Eval scores plateau despite agent improvements	Benchmark saturation — test cases are too easy.	Refresh dataset with adversarial examples targeting known failure modes.
Trajectory eval misses semantic equivalence	Step comparison uses exact string matching.	Use semantic similarity (cosine $\ge 0.85$) for step-level comparison instead.
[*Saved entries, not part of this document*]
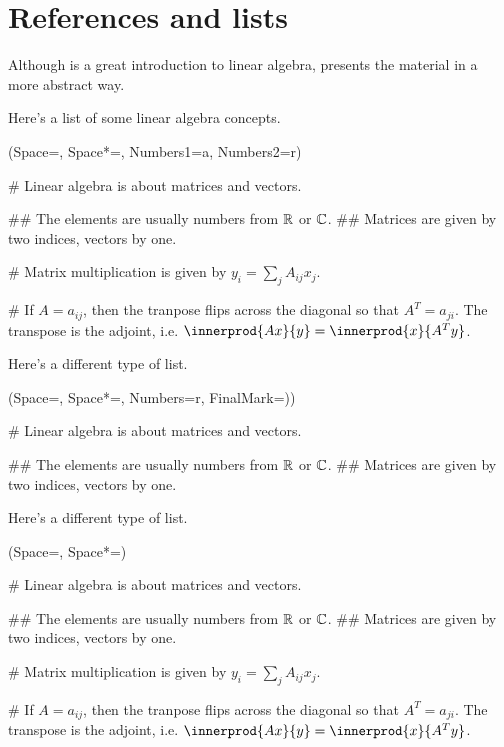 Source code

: \label{chapter:some_more_latex}

\section{References and lists}

Although \cite{strang_linear_1976} is a great introduction to linear algebra, \cite{roman_advanced_2005} presents the material in a more abstract way.

Here's a list of some linear algebra concepts.
\begin{easylist}[enumerate]
	\ListProperties(Space=\listSpace, Space*=\listSpace, Numbers1=a, Numbers2=r)
	
	# Linear algebra is about matrices and vectors.
	
	## The elements are usually numbers from $\operatorname{\mathbb{R}}$ or $\operatorname{\mathbb{C}}$.
	## Matrices are given by two indices, vectors by one.
	
	# Matrix multiplication is given by $y_i = \sum_j A_{ij} x_j$.
	
	# If $A = a_{ij}$, then the tranpose flips across the diagonal so that $A^T = a_{ji}$.
	The transpose is the adjoint, i.e. $\innerprod{Ax}{y} = \innerprod{x}{A^Ty}$.
\end{easylist}


Here's a different type of list.

\begin{easylist}[enumerate]
	\ListProperties(Space=\listSpace, Space*=\listSpace, Numbers=r, FinalMark={)})
	
	# Linear algebra is about matrices and vectors.
	
	## The elements are usually numbers from $\operatorname{\mathbb{R}}$ or $\operatorname{\mathbb{C}}$.
	## Matrices are given by two indices, vectors by one.

\end{easylist}

Here's a different type of list.

\begin{easylist}[itemize]
	\ListProperties(Space=\listSpace, Space*=\listSpace)
	
	# Linear algebra is about matrices and vectors.
	
	## The elements are usually numbers from $\operatorname{\mathbb{R}}$ or $\operatorname{\mathbb{C}}$.
	## Matrices are given by two indices, vectors by one.
	
	# Matrix multiplication is given by $y_i = \sum_j A_{ij} x_j$.
	
	# If $A = a_{ij}$, then the tranpose flips across the diagonal so that $A^T = a_{ji}$.
	The transpose is the adjoint, i.e. $\innerprod{Ax}{y} = \innerprod{x}{A^Ty}$.
\end{easylist}


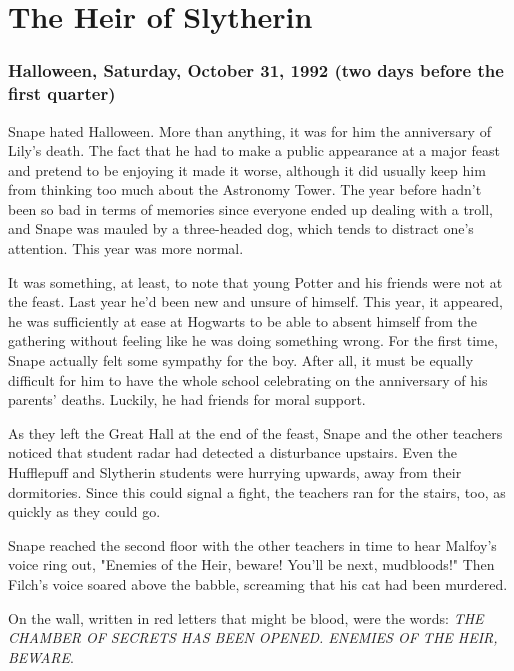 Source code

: 
\chapter{The Heir of Slytherin}

\subsection{Halloween, Saturday, October 31, 1992 (two days before the first quarter)}

Snape hated Halloween. More than anything, it was for him the anniversary of Lily's death. The fact that he had to make a public appearance at a major feast and pretend to be enjoying it made it worse, although it did usually keep him from thinking too much about the Astronomy Tower. The year before hadn't been so bad in terms of memories since everyone ended up dealing with a troll, and Snape was mauled by a three-headed dog, which tends to distract one's attention. This year was more normal.

It was something, at least, to note that young Potter and his friends were not at the feast. Last year he'd been new and unsure of himself. This year, it appeared, he was sufficiently at ease at Hogwarts to be able to absent himself from the gathering without feeling like he was doing something wrong. For the first time, Snape actually felt some sympathy for the boy. After all, it must be equally difficult for him to have the whole school celebrating on the anniversary of his parents' deaths. Luckily, he had friends for moral support.

As they left the Great Hall at the end of the feast, Snape and the other teachers noticed that student radar had detected a disturbance upstairs. Even the Hufflepuff and Slytherin students were hurrying upwards, away from their dormitories. Since this could signal a fight, the teachers ran for the stairs, too, as quickly as they could go.

Snape reached the second floor with the other teachers in time to hear Malfoy's voice ring out, "Enemies of the Heir, beware! You'll be next, mudbloods!" Then Filch's voice soared above the babble, screaming that his cat had been murdered.

On the wall, written in red letters that might be blood, were the words: \emph{THE CHAMBER OF SECRETS HAS BEEN OPENED. ENEMIES OF THE HEIR, BEWARE}.


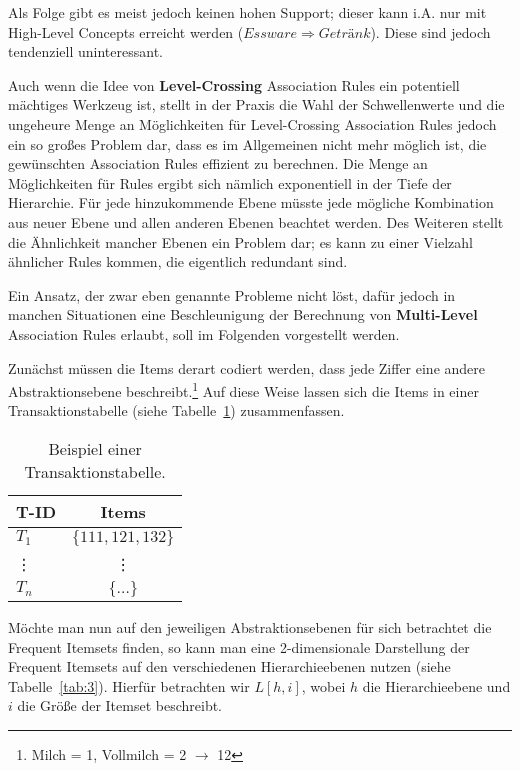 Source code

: Als Folge gibt es meist jedoch keinen hohen Support; dieser kann i.A. nur mit
High-Level Concepts erreicht werden (\(Essware \Rightarrow Getränk\)).
Diese sind jedoch tendenziell uninteressant.

Auch wenn die Idee von \textbf{Level-Crossing} Association Rules ein potentiell mächtiges
Werkzeug ist, stellt
in der Praxis die Wahl der Schwellenwerte und die ungeheure Menge an
Möglichkeiten für Level-Crossing Association Rules jedoch ein so großes Problem
dar, dass es im Allgemeinen nicht mehr möglich ist, die gewünschten Association Rules
effizient zu berechnen. Die Menge an Möglichkeiten für Rules ergibt sich nämlich
exponentiell in der Tiefe der Hierarchie. Für jede hinzukommende Ebene müsste jede
mögliche Kombination aus neuer Ebene und allen anderen Ebenen beachtet werden.
Des Weiteren stellt die Ähnlichkeit mancher Ebenen ein Problem dar; es kann zu einer
Vielzahl ähnlicher Rules kommen, die eigentlich redundant sind.

Ein Ansatz, der zwar eben genannte Probleme nicht löst, dafür jedoch in manchen
Situationen eine Beschleunigung der Berechnung von \textbf{Multi-Level} Association
Rules erlaubt, soll im Folgenden vorgestellt werden.

Zunächst müssen die Items derart codiert werden, dass jede Ziffer eine andere
Abstraktionsebene beschreibt.\footnote{Milch = 1, Vollmilch = 2 \(\longrightarrow\) 12}
Auf diese Weise lassen sich die Items in einer Transaktionstabelle (siehe 
Tabelle~\ref{tab:transaction}) zusammenfassen.

\begin{table}[tbh]
	\centering
	\caption{Beispiel einer Transaktionstabelle.}
	\label{tab:transaction}
	\begin{tabular}{lc}
		\toprule
		\textbf{T-ID} & \textbf{Items}\\
		\midrule
		\(T_1\)	& \(\{111, 121, 132\}\)\\
		\vdots 	& \vdots\\
		\(T_n\)	& \(\{\dots\}\)\\
		\bottomrule
	\end{tabular}
\end{table}

Möchte man nun auf den jeweiligen Abstraktionsebenen für sich betrachtet die
Frequent Itemsets finden, so kann man eine 2-dimensionale Darstellung der Frequent Itemsets
auf den verschiedenen Hierarchieebenen
nutzen (siehe Tabelle~\ref{tab:3}). Hierfür betrachten wir \(L[h,i]\), wobei 
\(h\) die Hierarchieebene und \(i\) die Größe der Itemset  beschreibt.

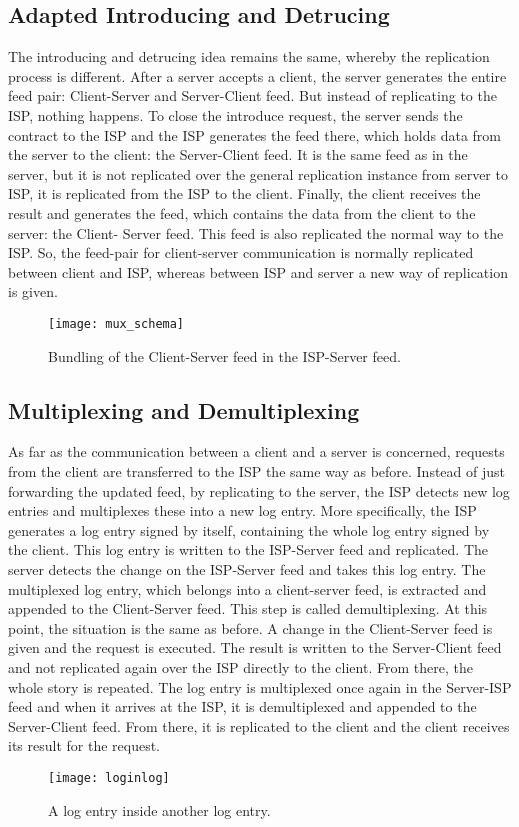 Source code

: \subsection{Adapted Introducing and Detrucing}
The introducing and detrucing idea remains the same, whereby the replication process is
different. After a server accepts a client, the server generates the entire feed pair: Client-Server and Server-Client feed. But instead of replicating to the ISP, nothing happens. To close the introduce request, the server sends the contract to the ISP and the ISP generates the feed there, which holds data from the server to the client: the Server-Client feed. It is the same feed as in the server, but it is not replicated over the general replication instance from server to ISP, it is replicated from the ISP to the client. Finally, the client receives the result and generates the feed, which contains the data from the client to the server: the Client- Server feed. This feed is also replicated the normal way to the ISP. So, the feed-pair for client-server communication is normally replicated between client and ISP, whereas between ISP and server a new way of replication is given.

\begin{figure}
    \centering
    \texttt{[image: mux\_schema]}
    \caption{Bundling of the Client-Server feed in the ISP-Server feed.}
    \label{fig:mux}
\end{figure}

\subsection{Multiplexing and Demultiplexing}
As far as the communication between a client and a server is concerned, requests from the client are transferred to the ISP the same way as before. Instead of just forwarding the updated feed, by replicating to the server, the ISP detects new log entries and multiplexes these into a new log entry.
More specifically, the ISP generates a log entry signed by itself, containing the whole log entry signed by the client. This log entry is written to the ISP-Server feed and replicated. The server detects the change on the ISP-Server feed and takes this log entry. The multiplexed log entry, which belongs into a client-server feed, is extracted and appended to the Client-Server feed. This step is called demultiplexing. At this point, the situation is the same as before. A change in the Client-Server feed is given and the request is executed. The result is written to the Server-Client feed and not replicated again over the ISP directly to the client. From there, the whole story is repeated. The log entry is multiplexed once again in the Server-ISP feed and when it arrives at the ISP, it is demultiplexed and appended to the Server-Client feed. From there, it is replicated to the client and the client receives its result for the request.
\begin{figure}
    \centering
    \texttt{[image: loginlog]}
    \caption{A log entry inside another log entry.}
    \label{fig:loginlog}
\end{figure}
Complete Evaluation Pipeline Scenario

Below is a typical end-to-end evaluation execution for a code-generation agent:

[PR Opened] ──► CI Trigger fires
                    │
[Stage 1] ──► Load 50-case smoke test dataset ──► Run agent on all cases
                                                        │
[Stage 2] ──► Route: 30 exec-based (pass@1) + 20 judge-based (correctness)
                    │                                    │
[Stage 3] ──► pass@1 = 0.83 (baseline: 0.81)    judge_mean = 4.2/5 (baseline: 4.1/5)
                    │                                    │
[Stage 4] ──► Paired t-test: p=0.23 (not significant)   p=0.34 (not significant)
                    │
[Stage 5] ──► Verdict: PASS ──► Merge allowed ──► Full eval queued on main branch

Rules and Guidelines

Rule 1: Never evaluate agent outputs with a single sample. All eval dimensions must use $N \ge 5$ samples with reported confidence intervals.
Rule 2: LLM-as-judge prompts must include explicit scoring rubrics with level definitions (e.g., 1=incorrect, 3=partially correct, 5=fully correct).
Rule 3: Trajectory evaluations must score both the correctness of individual steps AND the optimality of the overall path.
Rule 4: Eval datasets must be versioned using content hashes and must never be modified in-place. Create new versions instead.
Rule 5: Regression detection must use family-wise error rate correction (Holm-Bonferroni) when testing across multiple dimensions simultaneously.

Reference Guides

Below are links to the reference guides detailing the algorithms, data schemas, code implementations, and integration patterns used in this evaluation testing framework:

trajectory-evaluation.md Covers step-by-step trajectory scoring algorithms, golden trajectory comparison, semantic step matching, and trajectory optimality metrics.
llm-as-judge-patterns.md Details LLM-as-judge architectures including pointwise scoring, pairwise comparison, reference-guided judging, consensus protocols, and calibration techniques.
verifier-agent-patterns.md Defines dedicated verification agent topologies, cross-model verification, execution-based verification, and multi-agent debate protocols.
cicd-eval-integration.md Provides CI/CD pipeline configurations for GitHub Actions, GitLab CI, and Jenkins with tiered eval stages, artifact management, and deployment gates.
regression-detection.md Outlines statistical regression detection methods, baseline management, effect size calculations, and alerting threshold configurations.
benchmark-design.md Explains benchmark dataset design principles, difficulty stratification, contamination prevention, and saturation detection algorithms.
hallucination-scoring.md Covers hallucination detection and scoring pipelines, claim extraction, source verification, faithfulness metrics, and severity classification.
eval-dataset-management.md Defines dataset versioning schemas, content-hash registries, stratified sampling strategies, and dataset refresh lifecycle management.

Handoff

For projects requiring prompt optimization before evaluation, hand off to context-engineering. For systems implementing architectural constraints on agent behavior, hand off to architectural-constraints. For agent failure recovery during evaluation runs, hand off to error-recovery.